Billions of times a year, people turn to Google’s web search box for help figuring out what’s wrong with their skin. Now Google is preparing to launch an app that uses image recognition algorithms to provide more expert and personalized help. A short demo at the company’s developer conference last month showed that the service suggested several possible skin conditions based on uploaded photos.
Machines have rivaled or outperformed expert dermatologists in studies in which algorithms and doctors scrutinize images of past patients. But there’s little evidence of clinical trials deploying such technology, and no AI image analysis tools have been approved for use by dermatologists in the US, said Roxana Daneshjou, a Stanford dermatologist and machine learning and health researcher. “Many don’t make it out in the real world,” she says.
Google’s new app isn’t clinically validated either, but the company’s AI prowess and the recent build-up of its health division make its AI dermatology app remarkable. Still, the skin service will start small — and far from its home base and largest market in the US. The service probably won’t be analyzing American skin blemishes anytime soon.
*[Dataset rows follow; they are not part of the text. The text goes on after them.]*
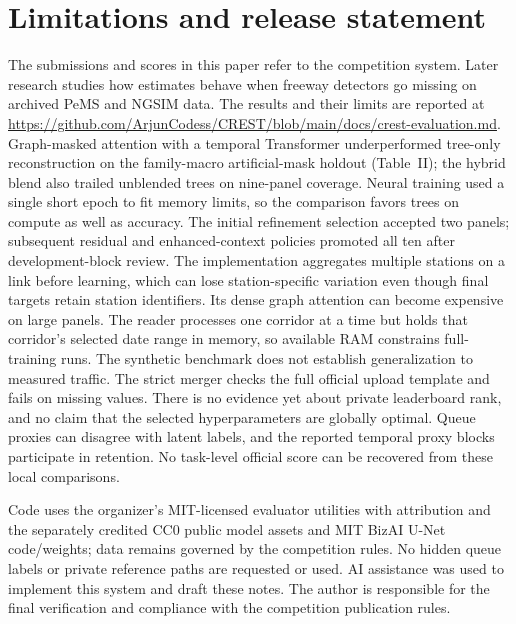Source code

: \documentclass[conference]{IEEEtran}
\begin{document}
\section{Limitations and release statement}
The submissions and scores in this paper refer to the competition system. Later research
studies how estimates behave when freeway detectors go missing on archived PeMS and
NGSIM data. The results and their limits are reported at
\url{https://github.com/ArjunCodess/CREST/blob/main/docs/crest-evaluation.md}.
Graph-masked attention with a temporal Transformer underperformed tree-only
reconstruction on the family-macro artificial-mask holdout (Table~II); the hybrid
blend also trailed unblended trees on nine-panel coverage. Neural training used
a single short epoch to fit memory limits, so the comparison favors trees on
compute as well as accuracy. The initial refinement selection accepted two panels; subsequent residual and enhanced-context policies promoted all ten after development-block review.
The implementation aggregates multiple stations on a link before learning,
which can lose station-specific variation even though final targets retain
station identifiers. Its dense graph attention can become expensive on large
panels. The reader processes one corridor at a time but holds that corridor's
selected date range in memory, so available RAM constrains full-training runs.
The synthetic benchmark does not establish generalization to measured traffic.
The strict merger checks the full official upload template and fails on missing values. There is no evidence yet about private leaderboard rank, and no claim that the selected hyperparameters are globally optimal. Queue proxies can disagree with latent labels, and the reported temporal proxy blocks participate in retention. No task-level official score can be recovered from these local comparisons.

Code uses the organizer's MIT-licensed evaluator utilities with attribution and the separately credited CC0 public model assets and MIT BizAI U-Net code/weights;
data remains governed by the competition rules. No hidden queue labels or private reference paths are requested or used.
AI assistance was used to implement this system and draft these notes. The author is responsible for the final verification and compliance with the competition publication rules.



\end{document}
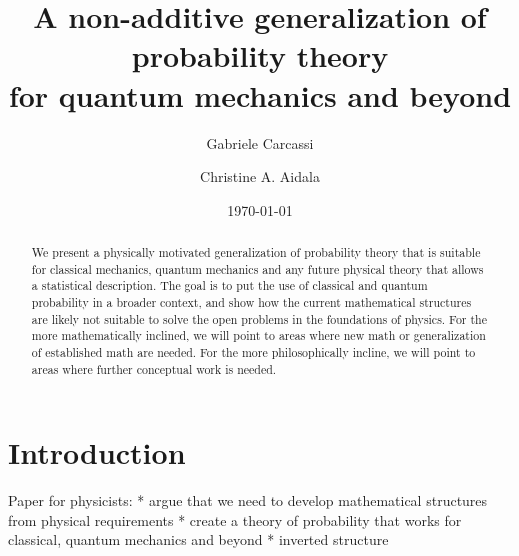 \documentclass[10pt,twocolumn, nofootinbib]{revtex4-2}
\begin{document}
\title{A non-additive generalization of probability theory \\for quantum mechanics and beyond}
\author{Gabriele Carcassi}
\author{Christine A. Aidala}

\date{\today}


\begin{abstract}
	We present a physically motivated generalization of probability theory that is suitable for classical mechanics, quantum mechanics and any future physical theory that allows a statistical description. The goal is to put the use of classical and quantum probability in a broader context, and show how the current mathematical structures are likely not suitable to solve the open problems in the foundations of physics. For the more mathematically inclined, we will point to areas where new math or generalization of established math are needed. For the more philosophically incline, we will point to areas where further conceptual work is needed.
	
	
\end{abstract}

\maketitle


\section{Introduction}
Paper for physicists:
* argue that we need to develop mathematical structures from physical requirements
* create a theory of probability that works for classical, quantum mechanics and beyond
* inverted structure
\end{document}
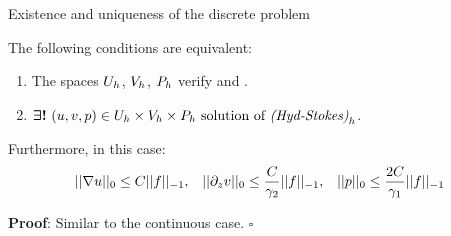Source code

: \begin{frame}{Existence and uniqueness of the discrete problem}
  \begin{theorem}
    The following conditions are equivalent:
    \begin{enumerate}
    \item The spaces $U_h$, $V_h$, $P_h$ verify \ISph and \ISvh.
    \item $\boldsymbol{\exists!} \ (u,v,p)\in
      U_h\times V_h \times P_h \ \text{solution of \ensuremath{\text{\emph{(Hyd-Stokes)}}_h}}$.
    \end{enumerate}
    \medskip
    Furthermore, in this case: \vspace{-0.8em}
  \begin{equation*}
    \begin{aligned}
      ||\nabla u||_0 \le C ||f||_{-1}, &&
      ||\partial_z v||_0  \le \frac C {\gamma_2}||f||_{-1}, &&
      ||p||_0  \le \frac{2C} {\gamma_1}||f||_{-1}
    \end{aligned}
  \end{equation*}
  \end{theorem}
  \medskip
  {\gris \textbf{Proof}: Similar to the continuous case. \hfill $\square$}
\end{frame}

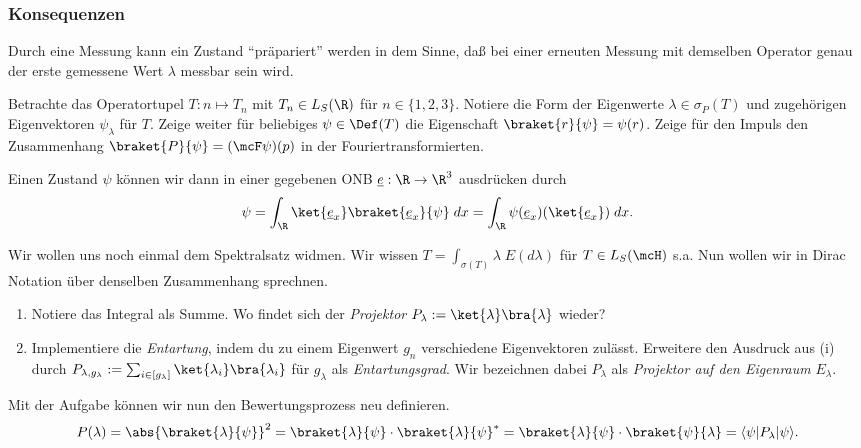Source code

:\documentclass{subfiles}
\begin{document}
    \subsubsection*{Konsequenzen}
        Durch eine Messung kann ein Zustand \enquote{präpariert} werden in dem Sinne, daß bei einer erneuten Messung mit demselben Operator genau der erste gemessene Wert $\lambda$ messbar sein wird. 
        \begin{Aufgabe}
            \nr{} Betrachte das Operatortupel $T:n\mapsto T_n$ mit $T_n\in L_S(\R)$ für $n\in\{1,2,3\}$. Notiere die Form der Eigenwerte $\lambda\in\sigma_P(T)$ und zugehörigen Eigenvektoren $\psi_\lambda$ für $T$. Zeige weiter für beliebiges $\psi\in\Def(T)$ die Eigenschaft $\braket{r}{\psi} = \psi(r)$. Zeige für den Impuls den Zusammenhang $\braket{P}{\psi} = (\mcF\psi)(p)$ in der Fouriertransformierten. 
        \end{Aufgabe}
        Einen Zustand $\psi$ können wir dann in einer gegebenen ONB $\underline e:\R\to\R^3$ ausdrücken durch 
        \[
            \psi = \int_{\R} \ket{\underline e_x}\braket{\underline e_x}{\psi}\;dx = \int_\R\psi(\underline e_x)(\ket{\underline e_x})\;dx.
        \] 
        \begin{Aufgabe}
            \nr{} Wir wollen uns noch einmal dem Spektralsatz widmen. Wir wissen $T = \int_{\sigma(T)}\lambda\;E(d\lambda)$ für $T\in L_S(\mcH)$ s.a. Nun wollen wir in Dirac Notation über denselben Zusammenhang sprechnen. 
            \begin{enumerate}[label=(\roman*)]
                \item Notiere das Integral als Summe. Wo findet sich der \emph{Projektor} $P_\lambda := \ket{\lambda}\bra{\lambda}$ wieder?
                \item Implementiere die \emph{Entartung}, indem du zu einem Eigenwert $g_n$ verschiedene Eigenvektoren zulässt. Erweitere den Ausdruck aus (i) durch $P_{\lambda,g_\lambda} := \sum_{i\in[g_\lambda]}\ket{\lambda_i}\bra{\lambda_i}$ für $g_\lambda$ als \emph{Entartungsgrad}. Wir bezeichnen dabei $P_\lambda$ als \emph{Projektor auf den Eigenraum} $E_\lambda$. 
            \end{enumerate}
        \end{Aufgabe}
        Mit der Aufgabe können wir nun den Bewertungsprozess neu definieren. 
        \[
            P(\lambda) = \abs{\braket{\lambda}{\psi}}^2 = \braket{\lambda}{\psi}\cdot\braket{\lambda}{\psi}^* = \braket{\lambda}{\psi}\cdot\braket{\psi}{\lambda} = \langle\psi|P_\lambda|\psi\rangle.
        \]
\end{document}
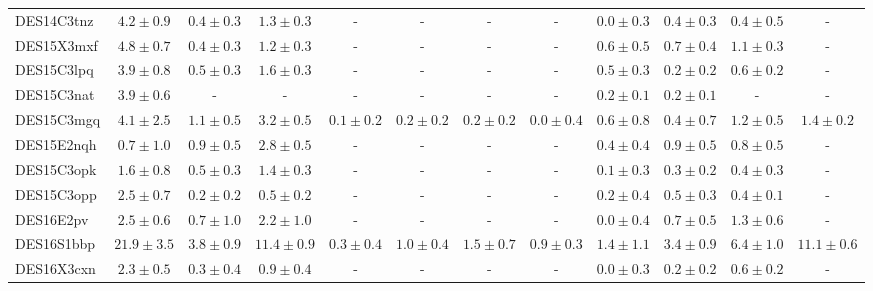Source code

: \documentclass[fleqn,usenatbib,]{mnras}
\begin{document}
\begin{table}
\begin{tabular}{lccccccccccc}
DES14C3tnz  &    $4.2 \pm 0.9$ &  $0.4 \pm 0.3$ &   $1.3 \pm 0.3$ &              - &               - &              - &              - &  $0.0 \pm 0.3$ &   $0.4 \pm 0.3$ &   $0.4 \pm 0.5$ &               - \\
DES15X3mxf  &    $4.8 \pm 0.7$ &  $0.4 \pm 0.3$ &   $1.2 \pm 0.3$ &              - &               - &              - &              - &  $0.6 \pm 0.5$ &   $0.7 \pm 0.4$ &   $1.1 \pm 0.3$ &               - \\
DES15C3lpq  &    $3.9 \pm 0.8$ &  $0.5 \pm 0.3$ &   $1.6 \pm 0.3$ &              - &               - &              - &              - &  $0.5 \pm 0.3$ &   $0.2 \pm 0.2$ &   $0.6 \pm 0.2$ &               - \\
DES15C3nat  &    $3.9 \pm 0.6$ &              - &               - &              - &               - &              - &              - &  $0.2 \pm 0.1$ &   $0.2 \pm 0.1$ &               - &               - \\
DES15C3mgq  &    $4.1 \pm 2.5$ &  $1.1 \pm 0.5$ &   $3.2 \pm 0.5$ &  $0.1 \pm 0.2$ &   $0.2 \pm 0.2$ &  $0.2 \pm 0.2$ &  $0.0 \pm 0.4$ &  $0.6 \pm 0.8$ &   $0.4 \pm 0.7$ &   $1.2 \pm 0.5$ &   $1.4 \pm 0.2$ \\
DES15E2nqh  &    $0.7 \pm 1.0$ &  $0.9 \pm 0.5$ &   $2.8 \pm 0.5$ &              - &               - &              - &              - &  $0.4 \pm 0.4$ &   $0.9 \pm 0.5$ &   $0.8 \pm 0.5$ &               - \\
DES15C3opk  &    $1.6 \pm 0.8$ &  $0.5 \pm 0.3$ &   $1.4 \pm 0.3$ &              - &               - &              - &              - &  $0.1 \pm 0.3$ &   $0.3 \pm 0.2$ &   $0.4 \pm 0.3$ &               - \\
DES15C3opp  &    $2.5 \pm 0.7$ &  $0.2 \pm 0.2$ &   $0.5 \pm 0.2$ &              - &               - &              - &              - &  $0.2 \pm 0.4$ &   $0.5 \pm 0.3$ &   $0.4 \pm 0.1$ &               - \\
DES16E2pv   &    $2.5 \pm 0.6$ &  $0.7 \pm 1.0$ &   $2.2 \pm 1.0$ &              - &               - &              - &              - &  $0.0 \pm 0.4$ &   $0.7 \pm 0.5$ &   $1.3 \pm 0.6$ &               - \\
DES16S1bbp  &   $21.9 \pm 3.5$ &  $3.8 \pm 0.9$ &  $11.4 \pm 0.9$ &  $0.3 \pm 0.4$ &   $1.0 \pm 0.4$ &  $1.5 \pm 0.7$ &  $0.9 \pm 0.3$ &  $1.4 \pm 1.1$ &   $3.4 \pm 0.9$ &   $6.4 \pm 1.0$ &  $11.1 \pm 0.6$ \\
DES16X3cxn  &    $2.3 \pm 0.5$ &  $0.3 \pm 0.4$ &   $0.9 \pm 0.4$ &              - &               - &              - &              - &  $0.0 \pm 0.3$ &   $0.2 \pm 0.2$ &   $0.6 \pm 0.2$ &               - \\

\end{tabular}
\end{table}
\end{document}
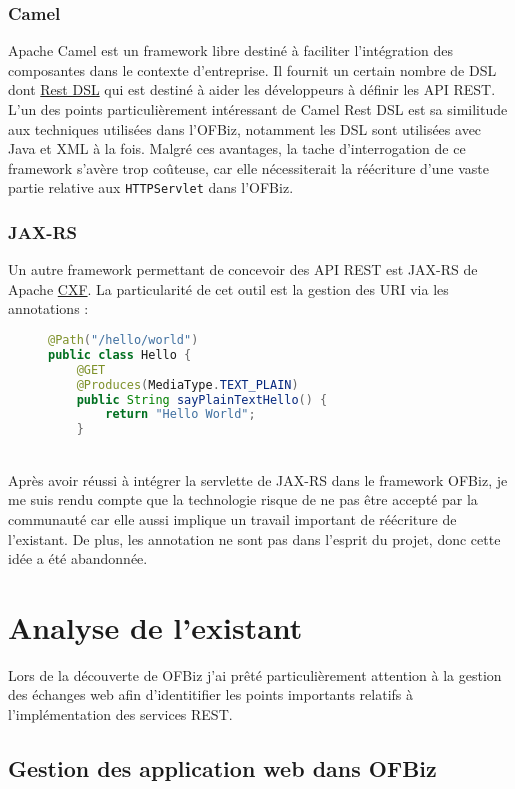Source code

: \subsubsection{Camel}
Apache Camel est un framework libre destiné à faciliter l'intégration des composantes dans le contexte d'entreprise. Il fournit un certain nombre de DSL dont \href{https://camel.apache.org/rest-dsl.html}{Rest DSL} qui est destiné à aider les développeurs à définir les API REST. 
L'un des points particulièrement intéressant de Camel Rest DSL est sa similitude aux techniques utilisées dans l'OFBiz, notamment les DSL sont utilisées avec Java et XML à la fois. 
Malgré ces avantages, la tache d'interrogation de ce framework s'avère trop coûteuse, car elle nécessiterait la réécriture d'une vaste partie relative aux \verb|HTTPServlet| dans l'OFBiz. 
\subsubsection{JAX-RS}
Un autre framework permettant de concevoir des API REST est JAX-RS de Apache \href{http://cxf.apache.org/}{CXF}. La particularité de cet outil est la gestion des URI via les annotations : 
\begin{figure}[h!]
	\begin{lstlisting}[language=Java,frame=leftline]
@Path("/hello/world")
public class Hello {	
	@GET
	@Produces(MediaType.TEXT_PLAIN)
	public String sayPlainTextHello() {
		return "Hello World";
	}
	\end{lstlisting}
\end{figure}\\
Après avoir réussi à intégrer la servlette de JAX-RS dans le framework OFBiz, 
je me suis rendu compte que la technologie risque de ne pas être accepté par la communauté  car elle aussi implique un travail important de réécriture de l'existant. De plus, les annotation ne sont pas dans l'esprit du projet, donc cette idée a été abandonnée. 

\section{Analyse de l'existant}

Lors de la découverte de OFBiz j'ai prêté particulièrement attention à la gestion des échanges web afin d'identitifier les points importants relatifs à l'implémentation des services REST. 


\subsection{Gestion des application web dans OFBiz}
Speaking at the developer conference, Google’s chief health officer, Karen DeSalvo, said the company aims to launch a dermatology resource in the European Union as soon as possible by the end of this year. A video from the app suggesting that a spot on a person’s arm could be a birthmark had a caption saying it was an approved medical device in the EU. The same comment added a warning: “Not available in the US.”
The company’s America-not-first strategy shows how it can be easier to get approval for medical apps in Europe than in the US. A Google spokesperson said the company would like to offer the service in the US but had no timeline on when it could cross the Atlantic; they declined to comment on whether Google has spoken to the U.S. Food and Drug Administration about the app, but acknowledged the agency’s approval process could take longer.
That detracts from Silicon Valley’s traditional view of Europe as a bureaucracy-strewn landscape hostile to new ideas. Between 2012 and 2018, Facebook did not offer facial recognition suggestions in the EU after an audit by the Irish data regulator forced the company to deactivate the feature and delete its stock of European facial prints. Since 2014, Google has been required to allow EU citizens to have old links about them removed from the company’s search engine under the ‘right to be forgotten’.
Google says its skin app is “CE marked as a Class I medical device in the EU”, meaning it can be sold on the bloc and in other countries that recognize that standard. The company would have encountered relatively few hurdles to get that approval, says Hugh Harvey, director of Hardian Health, a digital health consultancy based in the UK. “You essentially fill out a form and certify yourself,” he says. Google’s conference last month took place a week before the stricter EU rules came into effect. Harvey says that many health apps, probably Google’s too, are needed to show that an app is effective, among other things. Existing apps have until 2025 to comply with the new rules.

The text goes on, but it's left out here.